On 2023/5/31 04:34, Wenjia Zhang wrote:
Hi Wen,
Sorry for the late answer because of the public holiday here!
I really like the test scenario, thank you for the elaboration and the fixes!
They look good to me.
Why I asked that was that the first patch looked very reasonable, but I was wondering why I didn't meet any problem with
that before ;-) and if it would trigger some problem during processing the SMCRv1 ADD Link Continuation Messages. After
checking the code again, I don't think there would be any problem with the patch, because in the case of processing the
SMCRv1 ADD Link Continuation Messages, it's about the same RMB.

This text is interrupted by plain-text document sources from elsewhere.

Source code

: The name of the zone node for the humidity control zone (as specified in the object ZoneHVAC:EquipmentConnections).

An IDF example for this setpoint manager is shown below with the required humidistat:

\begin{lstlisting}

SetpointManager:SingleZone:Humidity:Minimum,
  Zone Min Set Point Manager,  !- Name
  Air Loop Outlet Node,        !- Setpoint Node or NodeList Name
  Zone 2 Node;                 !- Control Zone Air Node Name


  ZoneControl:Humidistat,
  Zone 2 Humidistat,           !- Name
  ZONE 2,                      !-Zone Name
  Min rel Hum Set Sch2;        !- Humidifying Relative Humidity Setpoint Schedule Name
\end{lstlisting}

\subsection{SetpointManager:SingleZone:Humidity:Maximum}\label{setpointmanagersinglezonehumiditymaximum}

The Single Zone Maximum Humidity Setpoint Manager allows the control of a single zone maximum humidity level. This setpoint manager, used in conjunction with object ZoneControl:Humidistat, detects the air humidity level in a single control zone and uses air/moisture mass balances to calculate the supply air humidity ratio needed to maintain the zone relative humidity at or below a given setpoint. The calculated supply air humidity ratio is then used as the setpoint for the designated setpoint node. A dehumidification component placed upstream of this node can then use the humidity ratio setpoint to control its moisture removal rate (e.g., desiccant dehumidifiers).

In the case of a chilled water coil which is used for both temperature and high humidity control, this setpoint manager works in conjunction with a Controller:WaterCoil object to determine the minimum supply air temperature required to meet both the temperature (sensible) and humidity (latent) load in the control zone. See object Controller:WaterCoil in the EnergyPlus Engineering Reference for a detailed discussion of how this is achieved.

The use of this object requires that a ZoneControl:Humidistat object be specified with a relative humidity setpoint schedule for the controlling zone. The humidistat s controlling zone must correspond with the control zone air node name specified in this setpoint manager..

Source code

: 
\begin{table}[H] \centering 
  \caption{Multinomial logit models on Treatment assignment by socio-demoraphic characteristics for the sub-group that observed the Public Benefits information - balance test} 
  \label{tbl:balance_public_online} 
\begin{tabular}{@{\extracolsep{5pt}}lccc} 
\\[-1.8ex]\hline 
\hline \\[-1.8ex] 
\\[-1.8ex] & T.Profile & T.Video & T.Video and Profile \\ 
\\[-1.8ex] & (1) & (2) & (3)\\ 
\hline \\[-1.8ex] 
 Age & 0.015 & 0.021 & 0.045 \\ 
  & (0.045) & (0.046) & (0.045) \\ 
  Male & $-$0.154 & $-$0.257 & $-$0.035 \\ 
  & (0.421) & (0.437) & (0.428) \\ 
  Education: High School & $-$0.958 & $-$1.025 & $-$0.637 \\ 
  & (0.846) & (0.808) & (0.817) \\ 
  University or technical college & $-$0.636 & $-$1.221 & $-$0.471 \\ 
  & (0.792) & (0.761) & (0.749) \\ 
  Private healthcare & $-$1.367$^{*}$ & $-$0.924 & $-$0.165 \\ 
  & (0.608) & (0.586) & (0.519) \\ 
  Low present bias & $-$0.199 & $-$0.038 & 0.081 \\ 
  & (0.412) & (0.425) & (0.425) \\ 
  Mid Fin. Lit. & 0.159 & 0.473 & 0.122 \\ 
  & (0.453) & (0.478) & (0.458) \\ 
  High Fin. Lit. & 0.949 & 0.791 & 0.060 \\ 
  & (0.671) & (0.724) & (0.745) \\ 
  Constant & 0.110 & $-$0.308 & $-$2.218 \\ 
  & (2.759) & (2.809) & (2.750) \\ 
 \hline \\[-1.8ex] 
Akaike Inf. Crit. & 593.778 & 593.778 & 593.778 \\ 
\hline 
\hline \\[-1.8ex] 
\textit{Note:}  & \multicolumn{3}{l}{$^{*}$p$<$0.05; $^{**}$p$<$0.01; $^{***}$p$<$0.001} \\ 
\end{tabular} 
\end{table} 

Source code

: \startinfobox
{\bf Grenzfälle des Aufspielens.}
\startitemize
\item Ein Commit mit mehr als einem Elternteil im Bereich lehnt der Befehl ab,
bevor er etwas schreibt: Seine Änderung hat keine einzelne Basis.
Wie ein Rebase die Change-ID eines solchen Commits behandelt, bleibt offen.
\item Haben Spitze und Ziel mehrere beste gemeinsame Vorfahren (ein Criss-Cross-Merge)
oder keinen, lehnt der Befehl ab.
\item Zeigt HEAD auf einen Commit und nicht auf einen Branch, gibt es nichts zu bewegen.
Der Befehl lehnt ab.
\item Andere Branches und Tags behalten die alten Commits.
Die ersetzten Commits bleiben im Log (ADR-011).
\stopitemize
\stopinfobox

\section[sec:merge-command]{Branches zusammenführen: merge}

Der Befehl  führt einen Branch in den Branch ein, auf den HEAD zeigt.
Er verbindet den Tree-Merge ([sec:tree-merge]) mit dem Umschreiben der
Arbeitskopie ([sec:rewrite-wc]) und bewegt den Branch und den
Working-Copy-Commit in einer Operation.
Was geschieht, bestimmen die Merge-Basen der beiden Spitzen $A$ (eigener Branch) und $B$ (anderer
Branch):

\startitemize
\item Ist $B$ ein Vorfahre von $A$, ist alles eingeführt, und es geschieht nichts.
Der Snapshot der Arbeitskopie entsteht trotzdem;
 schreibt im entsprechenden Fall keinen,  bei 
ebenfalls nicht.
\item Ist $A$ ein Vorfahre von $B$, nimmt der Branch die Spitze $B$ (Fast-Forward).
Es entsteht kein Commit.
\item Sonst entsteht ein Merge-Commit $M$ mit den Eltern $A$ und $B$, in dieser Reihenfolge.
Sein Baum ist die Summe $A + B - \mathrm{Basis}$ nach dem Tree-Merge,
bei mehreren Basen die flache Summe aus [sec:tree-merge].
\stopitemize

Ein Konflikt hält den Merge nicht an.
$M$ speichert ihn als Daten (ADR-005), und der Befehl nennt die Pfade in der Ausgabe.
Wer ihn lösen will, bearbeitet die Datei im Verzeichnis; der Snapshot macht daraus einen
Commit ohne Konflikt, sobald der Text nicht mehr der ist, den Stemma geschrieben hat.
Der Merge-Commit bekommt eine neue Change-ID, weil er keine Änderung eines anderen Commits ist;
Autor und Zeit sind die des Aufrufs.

Hi @Paolo, I would appreciate it if you could give us more time to review and test the patches. Because we have to make
sure that they can work on our platform (s390) without problem, not only on x86.
Thanks
Wenjia
Inspired by your comments, I check the SMCRv1 and find it has the similar issue in smc_llc_add_link_cont().
The cause and way to reproduce it are similar to the issue in SMCRv2. I will fix this as well.
[ 361.813390] BUG: kernel NULL pointer dereference, address: 0000000000000014
[ 361.814121] #PF: supervisor read access in kernel mode
[ 361.814646] #PF: error_code(0x0000) - not-present page
[ 361.815160] PGD 0 P4D 0
[ 361.815431] Oops: 0000 [#1] PREEMPT SMP PTI
[ 361.815866] CPU: 5 PID: 48 Comm: kworker/5:0 Kdump: loaded Tainted: G W E 6.4.0-rc3+ #49
[ 361.817952] Workqueue: events smc_llc_add_link_work [smc]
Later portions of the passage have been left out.